**Problem requirements**.
Copy out each line of the data below in which "needed" appears.

**Supplied material**.

_ _ _ _ _

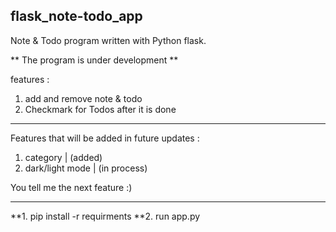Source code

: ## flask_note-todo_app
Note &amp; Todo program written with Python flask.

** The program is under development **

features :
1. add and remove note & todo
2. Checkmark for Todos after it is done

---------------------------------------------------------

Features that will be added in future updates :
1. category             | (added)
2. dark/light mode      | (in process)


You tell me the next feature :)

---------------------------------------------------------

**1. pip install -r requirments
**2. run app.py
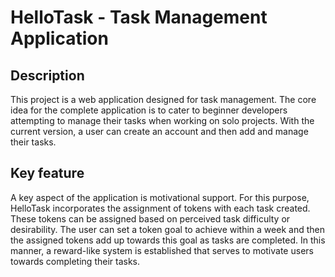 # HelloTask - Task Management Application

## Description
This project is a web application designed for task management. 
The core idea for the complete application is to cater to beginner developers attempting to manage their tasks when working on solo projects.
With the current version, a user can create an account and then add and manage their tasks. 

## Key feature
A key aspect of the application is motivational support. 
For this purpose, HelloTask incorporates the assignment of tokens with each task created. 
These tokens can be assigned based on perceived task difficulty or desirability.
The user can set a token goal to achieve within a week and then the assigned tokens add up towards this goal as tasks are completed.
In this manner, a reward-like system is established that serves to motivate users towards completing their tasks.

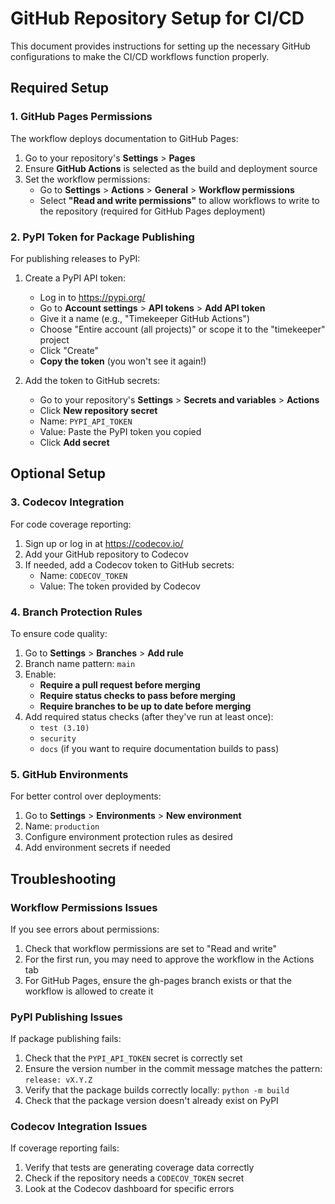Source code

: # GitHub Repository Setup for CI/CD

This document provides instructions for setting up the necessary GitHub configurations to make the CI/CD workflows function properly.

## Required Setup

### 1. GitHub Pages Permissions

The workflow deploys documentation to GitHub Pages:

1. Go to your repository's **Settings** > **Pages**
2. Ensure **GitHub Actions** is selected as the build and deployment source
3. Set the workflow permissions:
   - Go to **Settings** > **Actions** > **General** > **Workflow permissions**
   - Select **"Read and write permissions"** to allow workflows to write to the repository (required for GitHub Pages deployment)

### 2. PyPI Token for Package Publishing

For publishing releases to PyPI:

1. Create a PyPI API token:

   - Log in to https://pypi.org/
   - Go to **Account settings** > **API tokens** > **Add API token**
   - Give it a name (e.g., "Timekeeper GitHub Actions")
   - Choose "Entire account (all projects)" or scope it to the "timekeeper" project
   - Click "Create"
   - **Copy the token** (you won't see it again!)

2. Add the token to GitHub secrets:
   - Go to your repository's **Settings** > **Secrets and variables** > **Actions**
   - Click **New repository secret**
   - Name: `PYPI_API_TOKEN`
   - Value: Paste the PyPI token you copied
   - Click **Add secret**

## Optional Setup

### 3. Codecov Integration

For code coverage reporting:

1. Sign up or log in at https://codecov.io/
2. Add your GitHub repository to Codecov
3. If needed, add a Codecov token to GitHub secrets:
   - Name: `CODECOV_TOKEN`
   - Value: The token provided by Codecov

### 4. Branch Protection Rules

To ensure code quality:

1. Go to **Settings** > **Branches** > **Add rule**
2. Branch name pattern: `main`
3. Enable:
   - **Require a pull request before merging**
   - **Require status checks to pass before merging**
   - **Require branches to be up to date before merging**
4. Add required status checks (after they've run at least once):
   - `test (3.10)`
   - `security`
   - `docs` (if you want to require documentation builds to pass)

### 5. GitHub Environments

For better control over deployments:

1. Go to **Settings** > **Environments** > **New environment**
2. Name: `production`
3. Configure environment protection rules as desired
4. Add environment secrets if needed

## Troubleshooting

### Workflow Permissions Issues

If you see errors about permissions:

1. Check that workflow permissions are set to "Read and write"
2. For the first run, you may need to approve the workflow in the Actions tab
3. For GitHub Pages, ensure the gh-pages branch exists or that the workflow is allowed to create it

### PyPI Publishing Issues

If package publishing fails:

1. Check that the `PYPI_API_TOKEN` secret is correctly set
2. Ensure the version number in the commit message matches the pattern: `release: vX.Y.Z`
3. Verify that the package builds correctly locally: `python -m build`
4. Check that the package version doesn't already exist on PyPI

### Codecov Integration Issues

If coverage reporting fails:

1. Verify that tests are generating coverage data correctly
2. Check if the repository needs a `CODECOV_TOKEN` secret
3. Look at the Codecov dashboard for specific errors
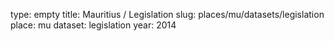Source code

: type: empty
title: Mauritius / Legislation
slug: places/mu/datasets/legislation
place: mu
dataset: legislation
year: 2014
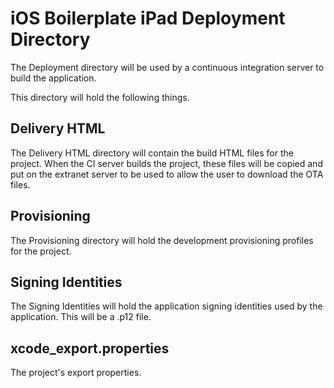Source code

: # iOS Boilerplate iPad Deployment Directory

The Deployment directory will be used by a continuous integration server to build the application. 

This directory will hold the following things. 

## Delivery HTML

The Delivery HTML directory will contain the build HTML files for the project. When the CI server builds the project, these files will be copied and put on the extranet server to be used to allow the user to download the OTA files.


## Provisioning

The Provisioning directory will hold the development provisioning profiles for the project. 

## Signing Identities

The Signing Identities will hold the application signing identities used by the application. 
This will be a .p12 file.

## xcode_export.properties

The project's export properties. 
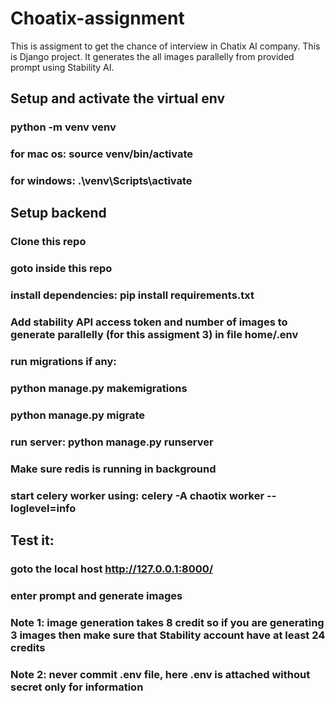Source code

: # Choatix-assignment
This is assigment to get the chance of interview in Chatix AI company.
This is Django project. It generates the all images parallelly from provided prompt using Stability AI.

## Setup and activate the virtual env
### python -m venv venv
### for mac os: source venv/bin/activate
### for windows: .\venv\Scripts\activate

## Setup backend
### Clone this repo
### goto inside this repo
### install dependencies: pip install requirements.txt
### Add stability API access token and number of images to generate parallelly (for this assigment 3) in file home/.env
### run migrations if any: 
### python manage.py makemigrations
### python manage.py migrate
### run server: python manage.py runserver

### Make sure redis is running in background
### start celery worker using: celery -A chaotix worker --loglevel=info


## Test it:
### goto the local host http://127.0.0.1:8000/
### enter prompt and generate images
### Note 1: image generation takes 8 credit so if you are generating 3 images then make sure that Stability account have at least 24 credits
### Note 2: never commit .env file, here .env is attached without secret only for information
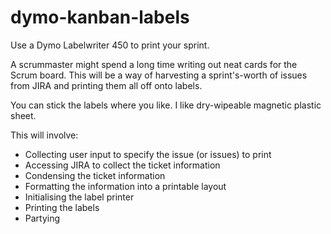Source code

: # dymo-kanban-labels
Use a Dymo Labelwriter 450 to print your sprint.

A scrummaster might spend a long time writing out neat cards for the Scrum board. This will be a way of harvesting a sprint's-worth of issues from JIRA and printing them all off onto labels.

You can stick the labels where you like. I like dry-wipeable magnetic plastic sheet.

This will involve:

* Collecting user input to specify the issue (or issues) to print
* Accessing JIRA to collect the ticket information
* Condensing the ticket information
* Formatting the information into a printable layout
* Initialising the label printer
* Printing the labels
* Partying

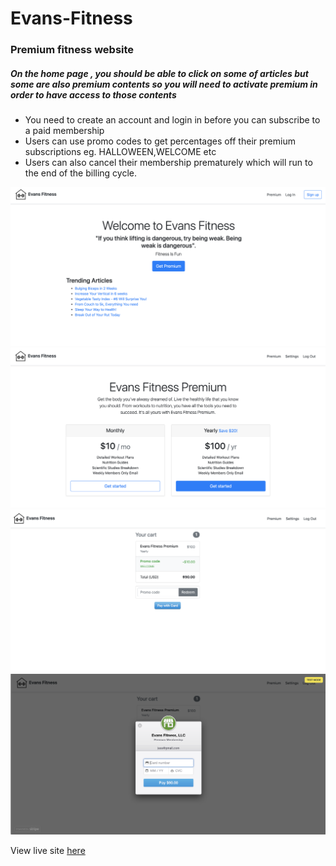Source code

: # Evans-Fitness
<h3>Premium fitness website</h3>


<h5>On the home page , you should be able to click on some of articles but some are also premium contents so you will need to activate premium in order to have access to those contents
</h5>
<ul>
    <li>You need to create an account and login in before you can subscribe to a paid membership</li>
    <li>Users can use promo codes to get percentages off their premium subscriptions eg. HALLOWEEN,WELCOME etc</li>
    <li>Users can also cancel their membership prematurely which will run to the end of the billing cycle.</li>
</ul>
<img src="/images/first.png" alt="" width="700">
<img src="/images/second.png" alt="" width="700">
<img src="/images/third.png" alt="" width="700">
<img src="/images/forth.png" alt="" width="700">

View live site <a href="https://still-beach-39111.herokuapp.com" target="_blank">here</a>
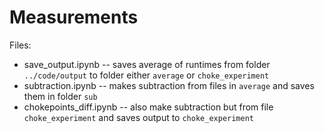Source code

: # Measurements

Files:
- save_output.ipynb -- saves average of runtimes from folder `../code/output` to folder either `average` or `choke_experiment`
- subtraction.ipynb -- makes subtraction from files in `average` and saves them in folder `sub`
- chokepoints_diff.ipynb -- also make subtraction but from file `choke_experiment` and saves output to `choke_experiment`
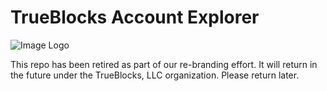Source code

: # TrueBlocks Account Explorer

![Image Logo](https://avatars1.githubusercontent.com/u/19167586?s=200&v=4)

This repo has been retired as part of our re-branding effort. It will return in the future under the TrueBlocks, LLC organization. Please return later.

_ _ _ _ _

**The answer**.
3. If needed, add a Codecov token to GitHub secrets:
4. Add environment secrets if needed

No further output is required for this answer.